Para o jornalista e escritor Ruy Castro, o risco de destruição é real. Em artigo recente na Folha de S.Paulo, ele chamou a atenção para o currículo de novo diretor, que inclui participação em clube de tiro. “Com todo esse cartel, o cidadão parece entender de armas. Mas o Arquivo Nacional não é um estande de tiro”, escreveu, apontando uma possível “queima de arquivo”.

“Como não é possível rasurar os documentos, a solução é destruí-los”, prosseguiu Ruy Castro, autor de biografias de Mané Garrincha e Nelson Rodrigues, entre outras obras. “Para isso, Bolsonaro autorizou as repartições federais a requisitar documentos do Arquivo Nacional e eliminá-los sem qualquer controle. Melhor ainda se forem os que se referem à ditadura militar, perigosamente à disposição dos estudiosos.”

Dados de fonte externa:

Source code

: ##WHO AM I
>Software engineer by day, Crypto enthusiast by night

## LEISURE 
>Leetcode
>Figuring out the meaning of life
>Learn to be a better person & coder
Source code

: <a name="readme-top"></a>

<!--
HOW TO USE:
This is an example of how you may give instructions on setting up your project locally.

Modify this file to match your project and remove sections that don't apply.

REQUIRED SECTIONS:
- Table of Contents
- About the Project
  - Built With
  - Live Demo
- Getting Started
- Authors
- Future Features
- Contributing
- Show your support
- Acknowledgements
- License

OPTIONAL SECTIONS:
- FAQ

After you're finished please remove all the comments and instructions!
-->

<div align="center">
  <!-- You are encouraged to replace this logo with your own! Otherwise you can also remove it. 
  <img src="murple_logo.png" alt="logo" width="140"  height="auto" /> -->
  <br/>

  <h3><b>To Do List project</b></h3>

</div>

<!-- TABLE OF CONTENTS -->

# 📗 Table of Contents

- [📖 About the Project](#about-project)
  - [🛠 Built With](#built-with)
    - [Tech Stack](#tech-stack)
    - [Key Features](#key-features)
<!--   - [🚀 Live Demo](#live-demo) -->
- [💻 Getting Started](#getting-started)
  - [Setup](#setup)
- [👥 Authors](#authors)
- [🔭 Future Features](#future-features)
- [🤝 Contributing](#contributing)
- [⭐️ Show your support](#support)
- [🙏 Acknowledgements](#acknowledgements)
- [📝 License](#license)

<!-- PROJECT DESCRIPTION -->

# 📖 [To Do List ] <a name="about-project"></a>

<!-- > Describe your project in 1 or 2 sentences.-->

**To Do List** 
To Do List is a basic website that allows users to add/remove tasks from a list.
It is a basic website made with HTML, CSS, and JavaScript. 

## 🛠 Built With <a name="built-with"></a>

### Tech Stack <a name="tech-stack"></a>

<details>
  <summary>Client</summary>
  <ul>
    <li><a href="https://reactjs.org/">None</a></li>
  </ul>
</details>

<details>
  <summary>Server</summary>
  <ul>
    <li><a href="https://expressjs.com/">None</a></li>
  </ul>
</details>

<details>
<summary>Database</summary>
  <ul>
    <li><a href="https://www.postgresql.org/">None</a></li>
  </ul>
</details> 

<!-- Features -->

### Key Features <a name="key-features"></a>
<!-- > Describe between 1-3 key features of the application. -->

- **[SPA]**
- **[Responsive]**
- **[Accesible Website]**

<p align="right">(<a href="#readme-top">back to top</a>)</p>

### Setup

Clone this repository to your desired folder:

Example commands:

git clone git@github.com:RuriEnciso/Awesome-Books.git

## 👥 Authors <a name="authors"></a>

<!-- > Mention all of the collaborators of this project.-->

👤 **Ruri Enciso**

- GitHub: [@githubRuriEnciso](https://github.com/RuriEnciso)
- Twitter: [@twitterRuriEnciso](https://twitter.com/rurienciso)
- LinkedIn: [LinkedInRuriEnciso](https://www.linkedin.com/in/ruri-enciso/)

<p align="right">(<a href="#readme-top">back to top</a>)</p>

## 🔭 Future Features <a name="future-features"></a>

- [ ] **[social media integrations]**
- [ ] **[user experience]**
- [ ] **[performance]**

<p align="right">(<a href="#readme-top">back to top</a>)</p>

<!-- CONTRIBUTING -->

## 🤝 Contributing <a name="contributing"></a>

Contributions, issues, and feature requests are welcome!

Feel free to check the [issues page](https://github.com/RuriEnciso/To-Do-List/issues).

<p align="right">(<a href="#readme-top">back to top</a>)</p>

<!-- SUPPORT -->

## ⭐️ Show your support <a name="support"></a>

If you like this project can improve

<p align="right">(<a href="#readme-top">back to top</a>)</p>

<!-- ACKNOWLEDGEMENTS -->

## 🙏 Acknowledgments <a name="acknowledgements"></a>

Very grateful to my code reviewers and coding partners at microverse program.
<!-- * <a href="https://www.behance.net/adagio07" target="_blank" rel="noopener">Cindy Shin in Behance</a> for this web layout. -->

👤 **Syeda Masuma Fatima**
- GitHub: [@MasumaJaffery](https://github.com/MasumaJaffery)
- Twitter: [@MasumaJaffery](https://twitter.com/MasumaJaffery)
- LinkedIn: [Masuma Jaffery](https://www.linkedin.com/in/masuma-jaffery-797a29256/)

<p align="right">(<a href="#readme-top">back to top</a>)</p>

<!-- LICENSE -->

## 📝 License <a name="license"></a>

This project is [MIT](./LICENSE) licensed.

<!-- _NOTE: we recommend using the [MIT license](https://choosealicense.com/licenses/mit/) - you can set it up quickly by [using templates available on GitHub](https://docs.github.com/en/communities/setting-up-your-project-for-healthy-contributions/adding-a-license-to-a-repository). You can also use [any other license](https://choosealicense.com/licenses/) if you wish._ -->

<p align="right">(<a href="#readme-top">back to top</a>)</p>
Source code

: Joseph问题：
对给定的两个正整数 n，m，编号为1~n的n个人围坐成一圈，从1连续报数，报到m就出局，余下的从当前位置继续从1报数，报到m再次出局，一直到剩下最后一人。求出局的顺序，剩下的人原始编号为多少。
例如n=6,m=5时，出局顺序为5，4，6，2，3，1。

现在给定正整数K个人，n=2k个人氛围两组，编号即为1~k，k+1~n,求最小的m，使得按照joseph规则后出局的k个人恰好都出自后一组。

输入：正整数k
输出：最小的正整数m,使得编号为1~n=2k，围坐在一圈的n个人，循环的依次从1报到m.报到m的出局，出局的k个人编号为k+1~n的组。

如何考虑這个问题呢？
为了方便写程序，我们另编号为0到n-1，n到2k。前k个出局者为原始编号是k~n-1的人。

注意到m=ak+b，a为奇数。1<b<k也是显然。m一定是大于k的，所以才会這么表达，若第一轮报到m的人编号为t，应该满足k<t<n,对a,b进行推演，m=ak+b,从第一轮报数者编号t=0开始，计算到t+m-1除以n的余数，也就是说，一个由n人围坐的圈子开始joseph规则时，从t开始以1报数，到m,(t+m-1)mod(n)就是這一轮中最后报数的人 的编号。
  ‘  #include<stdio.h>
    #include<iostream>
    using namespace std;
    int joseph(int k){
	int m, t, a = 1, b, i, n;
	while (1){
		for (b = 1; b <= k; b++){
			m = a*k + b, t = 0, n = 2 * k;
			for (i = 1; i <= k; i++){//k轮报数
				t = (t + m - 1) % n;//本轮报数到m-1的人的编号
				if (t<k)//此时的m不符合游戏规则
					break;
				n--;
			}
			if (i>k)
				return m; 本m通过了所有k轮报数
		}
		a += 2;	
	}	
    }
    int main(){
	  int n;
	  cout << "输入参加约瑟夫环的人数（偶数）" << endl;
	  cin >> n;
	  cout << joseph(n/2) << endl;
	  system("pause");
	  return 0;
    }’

Agenda da nova direção do Arquivo Nacional incluiu reunião sobre um banco de dados relacionado à ditadura: qual a finalidade? (Reprodução)

Na última terça-feira (30), a nova direção do Arquivo Nacional tinha em sua agenda uma reunião interna com o tema “Memórias Reveladas”. É um banco de dados que reúne exatamente documentos e informações diversas sobre o regime autoritário. Por meio da assessoria, a direção da entidade foi procurada para saber o que se discutiu nessa reunião, mas não houve resposta até a conclusão deste texto.

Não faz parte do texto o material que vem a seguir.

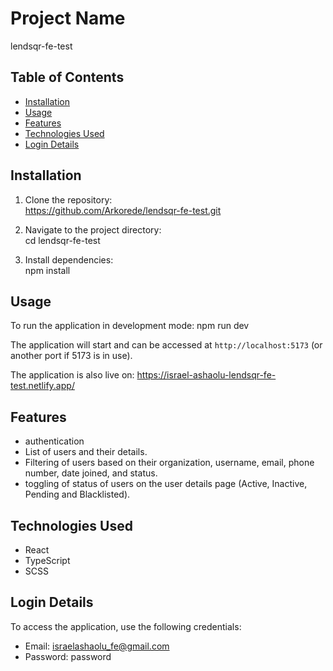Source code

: # Project Name

lendsqr-fe-test

## Table of Contents

- [Installation](#installation)
- [Usage](#usage)
- [Features](#features)
- [Technologies Used](#technologies-used)
- [Login Details](#login-details)

## Installation

1. Clone the repository:  
   https://github.com/Arkorede/lendsqr-fe-test.git

2. Navigate to the project directory:  
   cd lendsqr-fe-test

3. Install dependencies:  
   npm install

## Usage

To run the application in development mode:
npm run dev

The application will start and can be accessed at `http://localhost:5173` (or another port if 5173 is in use).

The application is also live on: https://israel-ashaolu-lendsqr-fe-test.netlify.app/

## Features

- authentication
- List of users and their details.
- Filtering of users based on their organization, username, email, phone number, date joined, and status.
- toggling of status of users on the user details page (Active, Inactive, Pending and Blacklisted).

## Technologies Used

- React
- TypeScript
- SCSS

## Login Details

To access the application, use the following credentials:

- Email: israelashaolu_fe@gmail.com
- Password: password

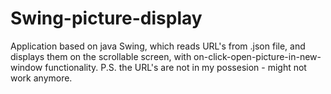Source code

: # Swing-picture-display
Application based on java Swing, which reads URL's from .json file, and displays them on the scrollable screen, with on-click-open-picture-in-new-window functionality. 
P.S. the URL's are not in my possesion - might not work anymore.
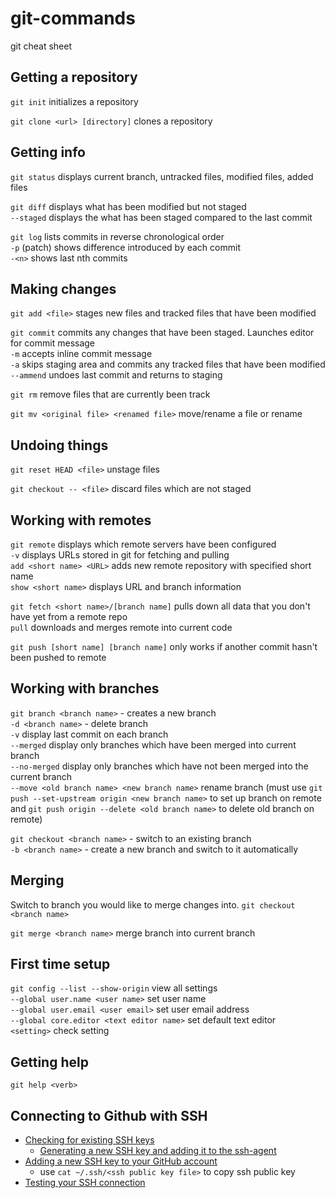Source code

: # git-commands
git cheat sheet

## Getting a repository

`git init` initializes a repository

`git clone <url> [directory]` clones a repository

## Getting info

`git status` displays current branch, untracked files, modified files, added files

`git diff` displays what has been modified but not staged  
`--staged` displays the what has been staged compared to the last commit

`git log` lists commits in reverse chronological order  
`-p` (patch) shows difference introduced by each commit  
`-<n>` shows last nth commits  

## Making changes

`git add <file>` stages new files and tracked files that have been modified

`git commit` commits any  changes that have been staged. Launches editor for commit message  
`-m` accepts inline commit message  
`-a` skips staging area and commits any tracked files that have been modified  
`--ammend` undoes last commit and returns to staging  

`git rm` remove files that are currently been track

`git mv <original file> <renamed file>` move/rename a file or rename

## Undoing things

`git reset HEAD <file>` unstage files

`git checkout -- <file>` discard files which are not staged

## Working with remotes

`git remote` displays which remote servers have been configured  
`-v` displays URLs stored in git for fetching and pulling  
`add <short name> <URL>` adds new remote repository with specified short name  
`show <short name>` displays URL and branch information  

`git fetch <short name>/[branch name]` pulls down all data that you don't have yet from a remote repo  
`pull` downloads and merges remote into current code

`git push [short name] [branch name]` only works if another commit hasn't been pushed to remote

## Working with branches

`git branch <branch name>` - creates a new branch  
`-d <branch name>` - delete branch  
`-v` display last commit on each branch  
`--merged` display only branches which have been merged into current branch  
`--no-merged` display only branches which have not been merged into the current branch  
`--move <old branch name> <new branch name>` rename branch (must use `git push --set-upstream origin <new branch name>` to set up branch on remote and `git push origin --delete <old branch name>` to delete old branch on remote)  

`git checkout <branch name>` - switch to an existing branch  
`-b <branch name>` - create a new branch and switch to it automatically     

## Merging
Switch to branch you would like to merge changes into. `git checkout <branch name>`

`git merge <branch name>` merge branch into current branch  

## First time setup

`git config --list --show-origin` view all settings    
`--global user.name <user name>` set user name    
`--global user.email <user email>` set user email address    
`--global core.editor <text editor name>` set default text editor    
`<setting>` check setting    


## Getting help
`git help <verb>` 


## Connecting to Github with SSH

* [Checking for existing SSH keys](https://docs.github.com/en/free-pro-team@latest/github/authenticating-to-github/checking-for-existing-ssh-keys)  
  * [Generating a new SSH key and adding it to the ssh-agent](https://docs.github.com/en/free-pro-team@latest/github/authenticating-to-github/generating-a-new-ssh-key-and-adding-it-to-the-ssh-agent)  
* [Adding a new SSH key to your GitHub account](https://docs.github.com/en/free-pro-team@latest/github/authenticating-to-github/adding-a-new-ssh-key-to-your-github-account)  
  * use `cat ~/.ssh/<ssh public key file>` to copy ssh public key  
* [Testing your SSH connection](https://docs.github.com/en/free-pro-team@latest/github/authenticating-to-github/testing-your-ssh-connection)  
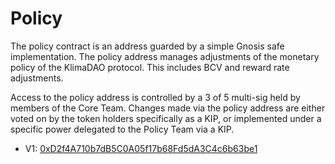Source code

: # Policy

The policy contract is an address guarded by a simple Gnosis safe implementation. The policy address manages adjustments of the monetary policy of the KlimaDAO protocol. This includes BCV and reward rate adjustments.&#x20;

Access to the policy address is controlled by a 3 of 5 multi-sig held by members of the Core Team. Changes made via the policy address are either voted on by the token holders specifically as a KIP, or implemented under a specific power delegated to the Policy Team via a KIP.

* V1: [0xD2f4A710b7dB5C0A05f17b68Fd5dA3C4c6b63be1](https://polygonscan.com/address/0xd2f4a710b7db5c0a05f17b68fd5da3c4c6b63be1)

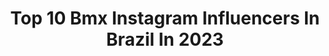 ---
title: Top 10 Bmx Instagram Influencers In Brazil In 2023
description: >-
  Find top bmx Instagram influencers in Brazil in 2023. Most popular hashtags: #bmx #bmxstreet #bmxfamily.
platform: Instagram
hits: 48
text_top: See the top-rated Instagram influencers on inBeat.
text_bottom: Our search engine holds 48 Instagram influencers like this in Brazil for you to connect with.
profiles:
  - username: "leandro_overall"
    fullname: >-
      Leandro Moreira
    bio: >-
      Pro BMX having a fun. Follow @monsterenergy @gtbmxfreestyle @gtbicycles @profile_racing @etniesbr @virtualbmx @fox.racingbrasil 🤘🏻
    location: "Brazil"
    followers: 65478
    engagement: 576
    commentsToLikes: 0.020575
    id: ck0w0e0qmdpvp0i191a6ruk6t
    verified: true
    hashtags: "#bmx"
  - username: "chuyalmada"
    fullname: >-
      Chuy Almada
    bio: >-
      🔹: Exatlón USA 1ra/4ta 🥊: Oficina : @bmxboxinggym 💡 Misión :Transformar 1Millón de vidas 🧨 : YouTuber 🍎 NO como frutas 📧 : hello@tmagencygroup.com
    location: "Brazil"
    followers: 333572
    engagement: 643
    commentsToLikes: 0.026428
    id: ck6u1rwrynizv0j714d66vdu9
    verified: false
    hashtags: "#ejercicio, #exatlon, #exatloneeuu, #teamchuyalmada"
  - username: "tgmbmx"
    fullname: >-
      Tgm 
    bio: >-
      BRAZILIAN RIDER🇧🇷 •Fb-pr🌍 • 16y ~ @danieli_felipe 💍 🛠Rider Bmx🛠
    location: "Brazil"
    followers: 25312
    engagement: 270
    commentsToLikes: 0.171434
    id: ck8taiia1rwex0j78zzo6aepd
    verified: false
    hashtags: "#uparproject, #seguidoresreais, #follow"
  - username: "jj_cunha__bmx_"
    fullname: >-
      Junior Cunha
    bio: >-
      BMX AND MY LIFESTYLE. ⛓ 20 yaers. 🇧🇷 B R A S I L 🇧🇷 . Pato Branco / francisco beltrão (PR) @bossfilms_ @thegangbmx @streets_bloods @xtreme.bikers
    location: "Brazil"
    followers: 6586
    engagement: 1047
    commentsToLikes: 0.052267
    id: ck5bufv5chpbo0i11du76gwez
    verified: false
    hashtags: "#thegangbmx, #bmxallday, #bmx, #bmxfamily"
  - username: "tickmola"
    fullname: >-
      Patrick Coelho
    bio: >-
      🌏✈️🌊 Profissional surfer 🚴bmx flatland 💙 casado com @pamliriop Projeto 🌊 @entre.nessaonda Loja 📖@espacodoreino
    location: "Brazil"
    followers: 5350
    engagement: 594
    commentsToLikes: 0.139268
    id: ck601lvq5fqfd0i14ny9mpir2
    verified: false
    hashtags: "#bmxracing, #overallbmx, #flatlandbrasil, #flatlandbmx"
  - username: "viniciusxavierbmx"
    fullname: >-
      Vinicius Xavier
    bio: >-
      Christ lives in me 🕊 Rider Bmx 🚲 Born in Brazil 🇧🇷 Youtuber 230k 🎥 Videomaker @viniciusxavierfilmes MY YOU
    location: "Brazil"
    followers: 29741
    engagement: 564
    commentsToLikes: 0.019278
    id: ck5bufuywhpaf0i114ygguimo
    verified: false
    hashtags: "#bmx, #bmxpark, #bmxlife, #bmxstreet"
  - username: "jonathanschweigert"
    fullname: >-
      Jonathan
    bio: >-
      Faça o que te motiva com Tudo que tiver em seu alcance ☯️ BMX street pro @tripetree @laude_barbearia
    location: "Brazil"
    followers: 6324
    engagement: 903
    commentsToLikes: 0.038925
    id: ckaox01x2b5oc0i782292iawk
    verified: false
    hashtags: "#chevette, #tripetreebmxclub, #bmx, #bmxbrasil"
  - username: "dudapenso"
    fullname: >-
      ♡ Eduarda Penso Bordignon
    bio: >-
      🇧🇷 Atleta de bmx freestyle 🏁 @vansbrasil @gtbmxfreestyle 🖤 Have fun, dream big and ride bikes 🥇 Campeã Brasileira pro Management: @grupolx
    location: "Brazil"
    followers: 19744
    engagement: 914
    commentsToLikes: 0.019655
    id: ck0w0dysmdpm40i190oo45wfq
    verified: false
    hashtags: "#bike, #gerac, #bmx, #bolsaatleta"
  - username: "mayconduarte4pegs"
    fullname: >-
      Maycon Duarte
    bio: >-
      Rider BMX 🇧🇷 @cultcrew | @lejonfootwear | @bmxbarspin330 | @obarbademacho | @barbeariarockstar LINK RAW PART IN BCN 🇪🇸
    location: "Brazil"
    followers: 27321
    engagement: 1243
    commentsToLikes: 0.018161
    id: ckaoz1anojy6y0i78iluq5zzg
    verified: false
    hashtags: "#bmx, #ourbmx, #bmxstreet, #cultcrew"
  - username: "indiobmx"
    fullname: >-
      Andres Betancur
    bio: >-
      deportista bmx freestyle cartago-colombia @radicalshoppers @radicalindustriescol
    location: "Brazil"
    followers: 3377
    engagement: 1500
    commentsToLikes: 0.053597
    id: ck5byhbsmp58a0i11gruh7o8g
    verified: false
    hashtags: "#sa"
---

“Comissão de salvação da memória”

“É preciso que haja uma espécie de comissão de salvação da memória brasileira”, afirma Alencastro. O historiador fez um apelo público a entidades como a Sociedade Brasileira para o Progresso da Ciência e a Academia Brasileira de Ciência, para que fiquem “de plantão” a fim de evitar situações que causem danos irreversíveis. Ele lamenta que, mais uma vez, o Arquivo Nacional se torne objeto de barganha política. Mas o quadro atual é pior, acrescenta. Para o historiador, o que acontece na instituição se insere em uma “política de perseguição científica e de espírito antirracionalista desse governo”.

O Arquivo Nacional tem outras atribuições legais. É responsável, por exemplo, pela Comissão de Coordenação do Sistema de Gestão de Documentos e Arquivos da Administração Pública Federal (Siga), conforme determina o Decreto 10.148, de 2019. Ao deixar uma mensagem de despedida, a ex-diretora Neide De Sordi propôs uma reflexão, ao lembrar que cabe ao Arquivo promover a cidadania “por meio da guarda, preservação e difusão” da história. “Essas tarefas são extremamente relevantes, mas somente terão sucesso pleno a partir do compromisso do Estado e da participação atenta da sociedade.”